DATA IN THIS EXERCISE section start

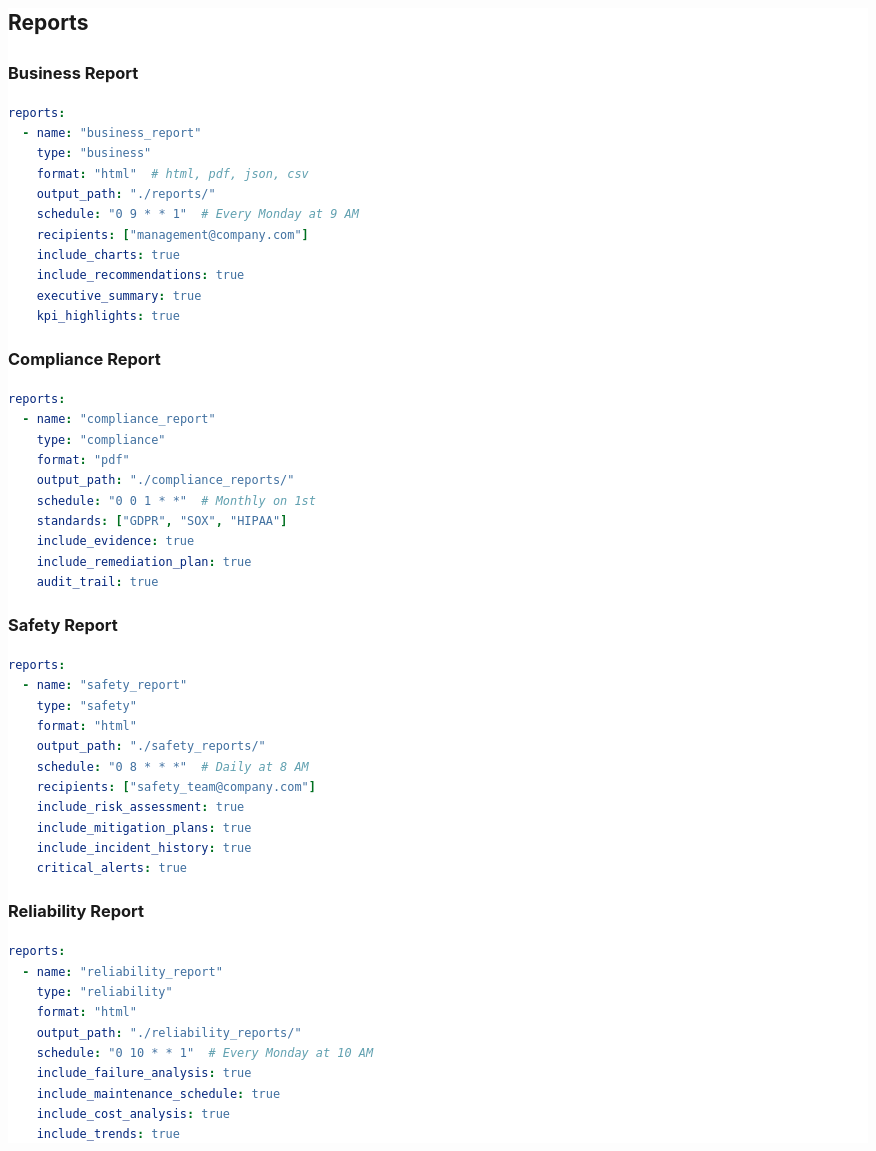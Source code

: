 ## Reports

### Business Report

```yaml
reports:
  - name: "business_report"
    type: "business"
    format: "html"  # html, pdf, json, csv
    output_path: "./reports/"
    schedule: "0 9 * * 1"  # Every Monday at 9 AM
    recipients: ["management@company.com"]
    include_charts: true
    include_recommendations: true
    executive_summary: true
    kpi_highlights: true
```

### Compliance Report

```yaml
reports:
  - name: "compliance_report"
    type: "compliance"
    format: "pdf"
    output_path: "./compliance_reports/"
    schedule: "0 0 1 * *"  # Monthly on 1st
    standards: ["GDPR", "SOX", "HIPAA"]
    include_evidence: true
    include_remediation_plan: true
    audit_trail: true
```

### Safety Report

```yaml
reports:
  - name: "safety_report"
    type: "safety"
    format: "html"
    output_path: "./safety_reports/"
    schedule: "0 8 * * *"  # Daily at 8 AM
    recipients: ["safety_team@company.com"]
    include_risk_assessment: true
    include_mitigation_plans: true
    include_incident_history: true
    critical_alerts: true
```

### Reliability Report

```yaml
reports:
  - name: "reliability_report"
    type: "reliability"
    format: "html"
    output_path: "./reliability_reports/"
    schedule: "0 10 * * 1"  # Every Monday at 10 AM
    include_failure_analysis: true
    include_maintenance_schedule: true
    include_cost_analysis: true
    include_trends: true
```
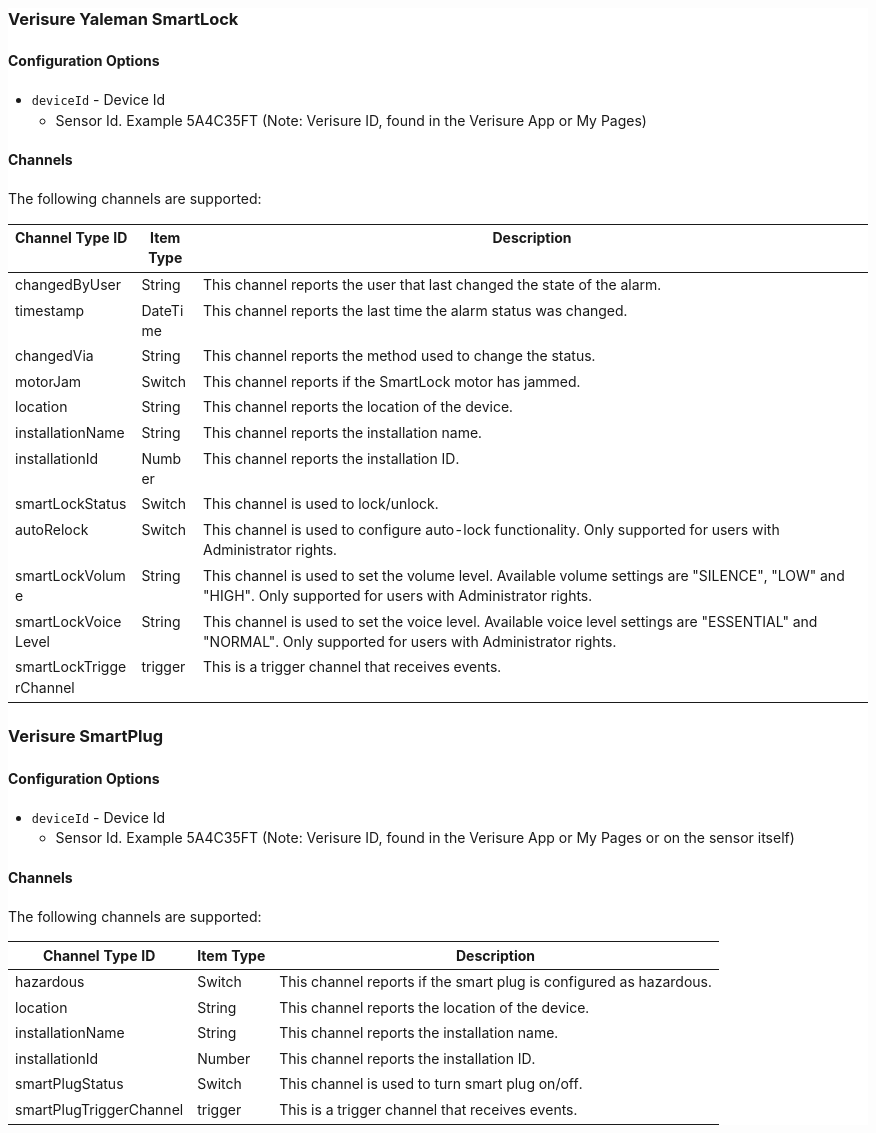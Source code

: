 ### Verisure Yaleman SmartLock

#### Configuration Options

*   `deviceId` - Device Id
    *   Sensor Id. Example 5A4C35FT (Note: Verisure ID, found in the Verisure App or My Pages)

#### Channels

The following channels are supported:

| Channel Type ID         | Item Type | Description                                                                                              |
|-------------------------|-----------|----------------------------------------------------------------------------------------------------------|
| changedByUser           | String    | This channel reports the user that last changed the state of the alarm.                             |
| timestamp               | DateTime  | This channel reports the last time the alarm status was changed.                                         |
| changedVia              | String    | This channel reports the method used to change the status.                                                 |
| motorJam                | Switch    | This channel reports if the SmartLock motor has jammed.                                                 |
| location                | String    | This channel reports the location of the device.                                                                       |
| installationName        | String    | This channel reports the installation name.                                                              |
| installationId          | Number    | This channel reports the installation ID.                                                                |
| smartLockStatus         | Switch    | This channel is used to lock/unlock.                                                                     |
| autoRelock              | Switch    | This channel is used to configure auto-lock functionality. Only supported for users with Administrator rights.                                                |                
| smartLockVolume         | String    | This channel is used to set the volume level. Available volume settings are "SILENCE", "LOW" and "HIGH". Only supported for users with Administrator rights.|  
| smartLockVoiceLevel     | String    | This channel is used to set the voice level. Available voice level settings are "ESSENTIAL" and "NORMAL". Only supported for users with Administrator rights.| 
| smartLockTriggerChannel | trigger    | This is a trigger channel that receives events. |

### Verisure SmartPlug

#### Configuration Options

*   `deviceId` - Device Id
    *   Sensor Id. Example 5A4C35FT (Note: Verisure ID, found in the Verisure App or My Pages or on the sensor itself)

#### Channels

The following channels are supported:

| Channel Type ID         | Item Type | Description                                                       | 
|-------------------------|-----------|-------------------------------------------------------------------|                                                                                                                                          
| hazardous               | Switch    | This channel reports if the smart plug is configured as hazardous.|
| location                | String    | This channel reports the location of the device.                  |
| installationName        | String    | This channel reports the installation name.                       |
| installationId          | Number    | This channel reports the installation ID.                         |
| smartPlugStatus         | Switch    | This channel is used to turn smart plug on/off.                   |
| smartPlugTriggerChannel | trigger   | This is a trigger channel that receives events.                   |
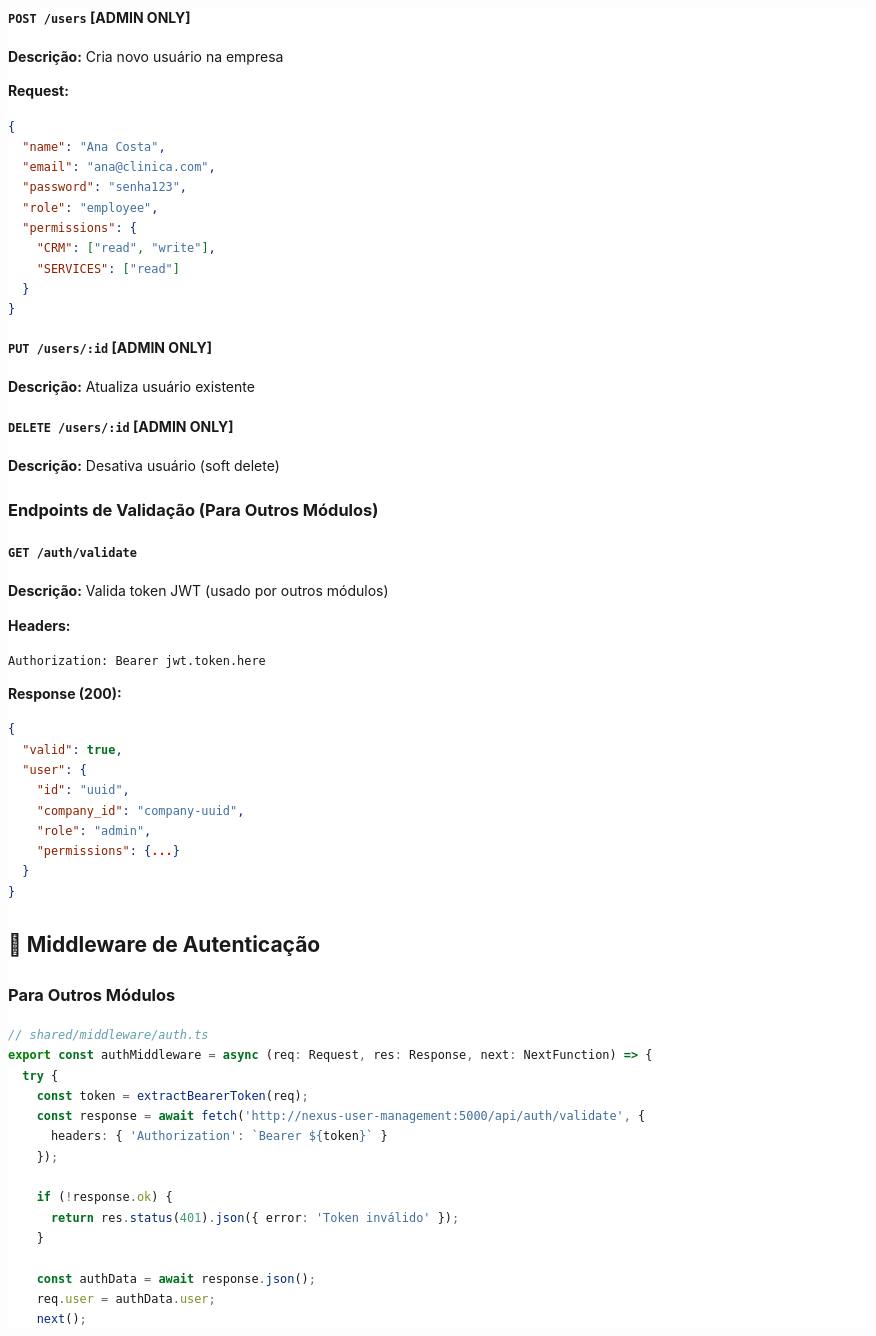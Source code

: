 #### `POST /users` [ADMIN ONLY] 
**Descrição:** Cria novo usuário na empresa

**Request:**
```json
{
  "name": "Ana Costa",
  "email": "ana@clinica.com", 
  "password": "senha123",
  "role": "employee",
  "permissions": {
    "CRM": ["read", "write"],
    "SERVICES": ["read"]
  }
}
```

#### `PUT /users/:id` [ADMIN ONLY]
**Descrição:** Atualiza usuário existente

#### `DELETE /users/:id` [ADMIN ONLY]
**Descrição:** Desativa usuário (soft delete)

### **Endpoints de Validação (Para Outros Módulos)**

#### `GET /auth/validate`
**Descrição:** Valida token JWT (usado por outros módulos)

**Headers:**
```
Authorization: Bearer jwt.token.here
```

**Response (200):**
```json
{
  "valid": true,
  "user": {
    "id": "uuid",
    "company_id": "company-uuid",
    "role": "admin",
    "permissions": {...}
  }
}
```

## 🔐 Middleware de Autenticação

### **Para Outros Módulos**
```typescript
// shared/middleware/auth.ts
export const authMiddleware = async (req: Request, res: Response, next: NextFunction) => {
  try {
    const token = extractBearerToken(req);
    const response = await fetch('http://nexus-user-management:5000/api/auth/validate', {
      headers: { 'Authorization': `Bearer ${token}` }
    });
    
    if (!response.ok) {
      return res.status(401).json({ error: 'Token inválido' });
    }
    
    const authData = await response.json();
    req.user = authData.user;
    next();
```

DATA IN THIS EXERCISE section end

▶ [INSTRUCTIONS TO FOLLOW]
Once you have found every line above holding the word "Switch", copy those lines.

▶ [RESPONSE FOR THIS EXERCISE]
| motorJam                | Switch    | This channel reports if the SmartLock motor has jammed.                                                 |
| smartLockStatus         | Switch    | This channel is used to lock/unlock.                                                                     |
| autoRelock              | Switch    | This channel is used to configure auto-lock functionality. Only supported for users with Administrator rights.                                                |                
| hazardous               | Switch    | This channel reports if the smart plug is configured as hazardous.|
| smartPlugStatus         | Switch    | This channel is used to turn smart plug on/off.                   |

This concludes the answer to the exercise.